`rlsim`

What is the `rlsim` package?

The rlsim package is a collection of tools for simulating RNA-seq library construction, aiming to reproduce the most important factors which are known to introduce significant biases in the currently used protocols: hexamer priming, PCR amplification and size selection. It allows for a systematic exploration of the effects of the individual biasing factors and their interactions on downstream applications by simulating data under a variety of parameter sets.

The implicit simulation model implemented in the main tool (rlsim) is inspired by the actual library preparation protocols and it is more general than the models used by the bias correction methods hence it allows for a fair assessment of their performance.

Although the simulation model was kept as simple as possible in order to aid usability, it still has too many parameters to be inferred from data produced by standard RNA-seq experiments. However, simulating datasets with properties similar to specific datasets is often useful. To address this, the package provides a tool (effest) implementing simple approaches for estimating the parameters which can be recovered from standard RNA-seq data (GC-dependent amplification efficiencies, fragment size distribution, relative expression levels).
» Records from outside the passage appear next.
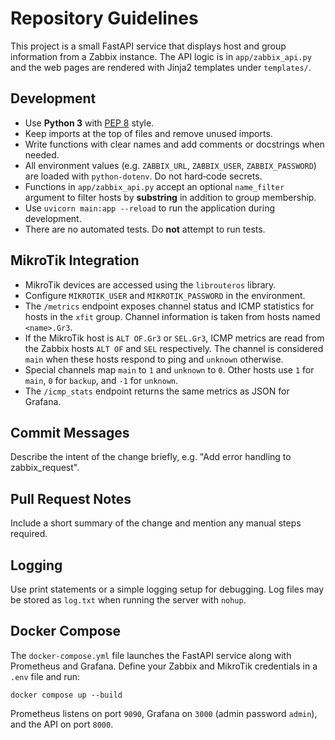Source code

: # Repository Guidelines

This project is a small FastAPI service that displays host and group information
from a Zabbix instance. The API logic is in `app/zabbix_api.py` and the web
pages are rendered with Jinja2 templates under `templates/`.

## Development
- Use **Python 3** with [PEP 8](https://peps.python.org/pep-0008/) style.
- Keep imports at the top of files and remove unused imports.
- Write functions with clear names and add comments or docstrings when needed.
- All environment values (e.g. `ZABBIX_URL`, `ZABBIX_USER`, `ZABBIX_PASSWORD`)
  are loaded with `python-dotenv`. Do not hard‑code secrets.
- Functions in `app/zabbix_api.py` accept an optional `name_filter` argument to
  filter hosts by **substring** in addition to group membership.
- Use `uvicorn main:app --reload` to run the application during development.
- There are no automated tests. Do **not** attempt to run tests.

## MikroTik Integration
- MikroTik devices are accessed using the `librouteros` library.
- Configure `MIKROTIK_USER` and `MIKROTIK_PASSWORD` in the environment.
- The `/metrics` endpoint exposes channel status and ICMP statistics for
  hosts in the `xfit` group. Channel information is taken from hosts named
  `<name>.Gr3`.
- If the MikroTik host is `ALT OF.Gr3` or `SEL.Gr3`, ICMP metrics are read from
  the Zabbix hosts `ALT OF` and `SEL` respectively.  The channel is considered
  `main` when these hosts respond to ping and `unknown` otherwise.
- Special channels map `main` to ``1`` and `unknown` to ``0``.  Other hosts use
  ``1`` for `main`, ``0`` for `backup`, and ``-1`` for `unknown`.
- The `/icmp_stats` endpoint returns the same metrics as JSON for Grafana.

## Commit Messages
Describe the intent of the change briefly, e.g. "Add error handling to
zabbix_request".

## Pull Request Notes
Include a short summary of the change and mention any manual steps required.

## Logging
Use print statements or a simple logging setup for debugging. Log files may be stored as `log.txt` when running the server with `nohup`.

## Docker Compose
The `docker-compose.yml` file launches the FastAPI service along with
Prometheus and Grafana. Define your Zabbix and MikroTik credentials in a
`.env` file and run:

```
docker compose up --build
```

Prometheus listens on port `9090`, Grafana on `3000` (admin password `admin`),
and the API on port `8000`.

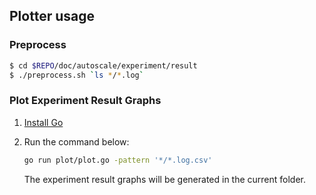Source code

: ## Plotter usage

### Preprocess

```bash
$ cd $REPO/doc/autoscale/experiment/result
$ ./preprocess.sh `ls */*.log`
```

### Plot Experiment Result Graphs

1. [Install Go](https://golang.org/doc/install)

1. Run the command below:
   ```bash
   go run plot/plot.go -pattern '*/*.log.csv'
   ```

   The experiment result graphs will be generated in the current folder.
Citing the `rlsim` package

An associated manuscript is in preparation, meanwhile the package should be cited as:

Botond Sipos, Greg Slodkowicz, Tim Massingham, Nick Goldman (2013) Realistic simulations reveal extensive sample-specificity of RNA-seq biases arXiv:1308.3172

The analysis pipeline used to generate the results is available at github.com/sbotond/paper-rlsim.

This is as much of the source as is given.